Dmitri Bertman avait vingt trois ans lorsqu’il fonda le Théâtre Hélikon, après avoir suivi l’enseignement de l’Académie Russe des Arts pour le Théâtre. Depuis 1990, les productions, les récompenses et les invitations se sont succédées. « Il faut en finir, dit-il,avec les concerts en costumes, et les excès de symboles, qui ne peuvent à eux seuls remplacer la vérité dramatique ». Effectivement, ce soir, la trentaine de choristes a fait son tour de piste durant l’Ouverture, dans une demi pénombre, comme pour débarrasser le spectacle de son côté folklorique. On dévoile à l’avance des habits magnifiques mais sobres et fort sombres [noirs pour les opritchniki (опричник), noirs pour les servantes], avec juste quelques ornements discrets qui finissent par s’oublier. Tout ceci prépare la tache rouge que sera la robe de la tsarine, avec ses manches démesurées qui la transforment en camisole. Côté décor, un mur noir, frontal, percé de deux voûtes arrondies, semble rejeter vers nous des protagonistes dont l’intimité ne peut que se partager. Un coffre, des bancs, un candélabre seront les accessoires mouvants qui suffiront à marquer les différences d’actes – de même que les cloches du sonneur, Yuri Ustyugov, personnage de fol en Dieu typiquement russe (юродивый) qui traversera l’histoire en témoin muet. La fumée et les éclairages diffus de l’arrière plan finiront de peaufiner l’ambiance du XVIe siècle despotique d’Ivan le Terrible.

De la genèse de son opéra, Rimski-Korsakov rappelle :

« Le style chantant devait y prédominer, les airs et les monologues être aussi développés que le permettrait la situation dramatique ; les ensembles vocaux devaient être des ensembles véritables, achevés, et non des imbrications occasionnelles et momentanées de voix, comme le dictaient les exigences modernes de la prétendue vérité dramatique, selon laquelle deux personnages ou davantage ne doivent pas parler ensemble ».

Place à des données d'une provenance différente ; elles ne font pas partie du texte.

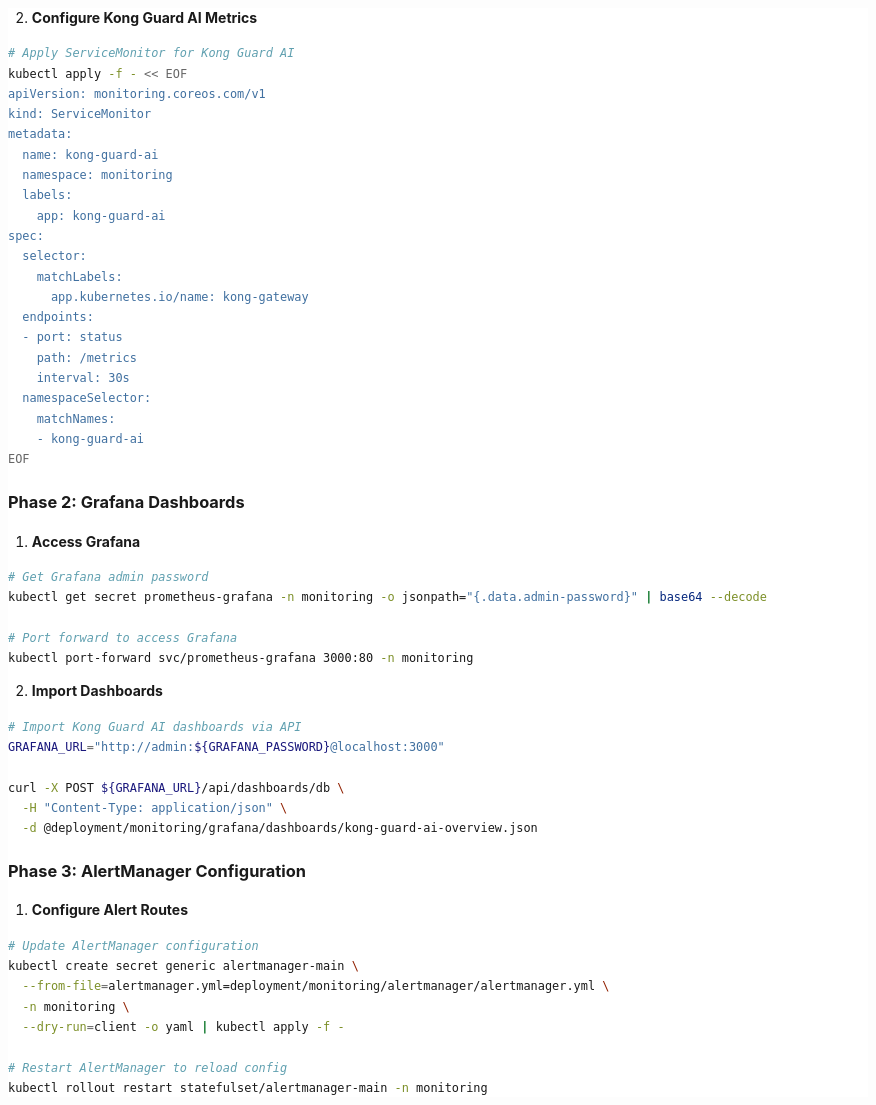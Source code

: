 2. **Configure Kong Guard AI Metrics**

```bash
# Apply ServiceMonitor for Kong Guard AI
kubectl apply -f - << EOF
apiVersion: monitoring.coreos.com/v1
kind: ServiceMonitor
metadata:
  name: kong-guard-ai
  namespace: monitoring
  labels:
    app: kong-guard-ai
spec:
  selector:
    matchLabels:
      app.kubernetes.io/name: kong-gateway
  endpoints:
  - port: status
    path: /metrics
    interval: 30s
  namespaceSelector:
    matchNames:
    - kong-guard-ai
EOF
```

### Phase 2: Grafana Dashboards

1. **Access Grafana**

```bash
# Get Grafana admin password
kubectl get secret prometheus-grafana -n monitoring -o jsonpath="{.data.admin-password}" | base64 --decode

# Port forward to access Grafana
kubectl port-forward svc/prometheus-grafana 3000:80 -n monitoring
```

2. **Import Dashboards**

```bash
# Import Kong Guard AI dashboards via API
GRAFANA_URL="http://admin:${GRAFANA_PASSWORD}@localhost:3000"

curl -X POST ${GRAFANA_URL}/api/dashboards/db \
  -H "Content-Type: application/json" \
  -d @deployment/monitoring/grafana/dashboards/kong-guard-ai-overview.json
```

### Phase 3: AlertManager Configuration

1. **Configure Alert Routes**

```bash
# Update AlertManager configuration
kubectl create secret generic alertmanager-main \
  --from-file=alertmanager.yml=deployment/monitoring/alertmanager/alertmanager.yml \
  -n monitoring \
  --dry-run=client -o yaml | kubectl apply -f -

# Restart AlertManager to reload config
kubectl rollout restart statefulset/alertmanager-main -n monitoring
```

Si Ekaterina Trebeleba (Marfa) disposait d’une technique excellente et d’aigus faciles, son chant était moins émouvant que celui de ses consoeurs, Ekaterina Oblezona (Duniasha) à la voix moins assurée mais d’une belle couleur, et surtout le mezzo Larissa Kostyuk. L’interprète de Lubasha séduit par son chant nuancé dès l’air a cappella, mais aussi par ses talents de comédienne ; quand elle dit avoir oublié ses origines et son clan pour Griaznoï, on songe à toutes ses femmes, Médée et Cio-Cio-San en tête, qui ont fait de même et, sans connaître cet ouvrage, on devine qu’elle en sera l’émouvante héroïne.

Côté masculin, Sergeï Moskalov (Griaznoï) aura surpris par un chant d’abord couvert et par un timbre rocailleux, agréable, qui apporte un côté sauvage au personnage ; le baryton prendra toute son envergure dans la seconde partie. Les deux basses Alexandre Kiselev (Sobakine) et Mikhaïl Gujov (Maluta Skuratov) s’en sortent admirablement. Quant au ténor Mikhaïl Serytchev (Bomelius), il fera preuve d’une puissance domestiquée, d’un chant magnifiquement mené qu’on espère réentendre au plus vite dans un rôle plus conséquent. Les chœurs méritent également d’être signalés.

Malgré quelques petites maladresses de mise en scène, la représentation gagnera en émotion, avec des moments réussis, comme la décision de vengeance de Lubacha – tu me payeras ce rire – ou le cri que pousse Duniasha lorsqu’est prononcé le nom de la future Tsarine. Dans la fosse, Evgueni Brajnik a dirigé ce drame avec une vivacité qui ne cède pas au pathos.